We should figure out a reason why this shouldn't compile. It's hard for me to wrap my head around it. Either the implicit cast when calling the function shouldn't work, or the assignment shouldn't work. My intuition is that the implicit cast should fail.

If you're trying to define a ruke it's simple: you can cast immutable to const only on the first level of indirection, or when there is no indirection. So basically those conversions should be allowed:

        immutable(MyStruct)*[] -> const(MyStruct*)[]
        immutable(MyStruct*)[] -> const(MyStruct*)[]
        immutable(MyStruct*[]) -> const(MyStruct*[])


That sounds correct.



Does this code compile today? If so, we need to fix this. With this fixed, the inout version naturally becomes invalid.
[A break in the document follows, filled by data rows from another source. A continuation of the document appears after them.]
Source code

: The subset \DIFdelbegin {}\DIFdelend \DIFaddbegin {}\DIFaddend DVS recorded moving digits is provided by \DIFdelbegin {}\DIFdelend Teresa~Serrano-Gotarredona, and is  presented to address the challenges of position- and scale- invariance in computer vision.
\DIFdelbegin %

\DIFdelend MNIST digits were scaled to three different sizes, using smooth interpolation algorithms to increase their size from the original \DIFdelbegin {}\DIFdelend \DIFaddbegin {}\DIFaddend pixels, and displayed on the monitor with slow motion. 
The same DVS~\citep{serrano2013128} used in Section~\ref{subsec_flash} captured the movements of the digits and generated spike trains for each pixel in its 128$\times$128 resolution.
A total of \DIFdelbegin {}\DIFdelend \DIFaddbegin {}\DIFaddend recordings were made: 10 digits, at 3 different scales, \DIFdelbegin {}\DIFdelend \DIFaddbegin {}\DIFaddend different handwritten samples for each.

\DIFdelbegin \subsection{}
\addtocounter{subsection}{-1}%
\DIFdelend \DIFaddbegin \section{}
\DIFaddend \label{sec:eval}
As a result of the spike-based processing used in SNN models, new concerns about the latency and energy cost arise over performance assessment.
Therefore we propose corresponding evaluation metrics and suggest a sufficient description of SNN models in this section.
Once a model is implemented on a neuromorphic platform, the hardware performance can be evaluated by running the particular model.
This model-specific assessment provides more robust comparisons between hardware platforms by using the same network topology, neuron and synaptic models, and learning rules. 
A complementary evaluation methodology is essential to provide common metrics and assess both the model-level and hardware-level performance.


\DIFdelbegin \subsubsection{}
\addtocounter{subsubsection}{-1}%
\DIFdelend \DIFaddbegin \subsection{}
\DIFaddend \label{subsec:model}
Just did a couple of small tests. Apparently everything is all right:

test.d(18): Error: cannot implicitly convert expression (a) of type immutable(int)*[] to const(int)*[]

Also:

test.d(18): Error: cannot implicitly convert expression (b) of type int*[] to const(int)*[]

Which is right otherwise you could assign immutable values to the array others see as mutable. Also, converting from immutable(int)*[] to const(int*)[] implicitly works fine and does prevent dangerous assignments.

So I don't think there is anything to fix on this front.


I did some testing too.  This compiles, which should be a bug:


import std.stdio;

void myfunc(const(int)[][]a, const(int)[][]b)
{
    a[0]= b[0];
}

void main()
{
    immutable(int)[][] i1;
    i1.length = 1;
    int [][]i2;
    i2 ~= [5];

    myfunc(i1, i2);
    writefln("%d", i1[0][0]);
    i2[0][0] = 6;
    writefln("%d", i1[0][0]);
}

Writes:
5
6

I think it has something to do with array casting rules. Because you can cast just the pointer part of the array struct, it appears that these cases aren't considered the same as the pointer casting as you demonstrated.

I'll look for a bug on this, and if not, I'll add one.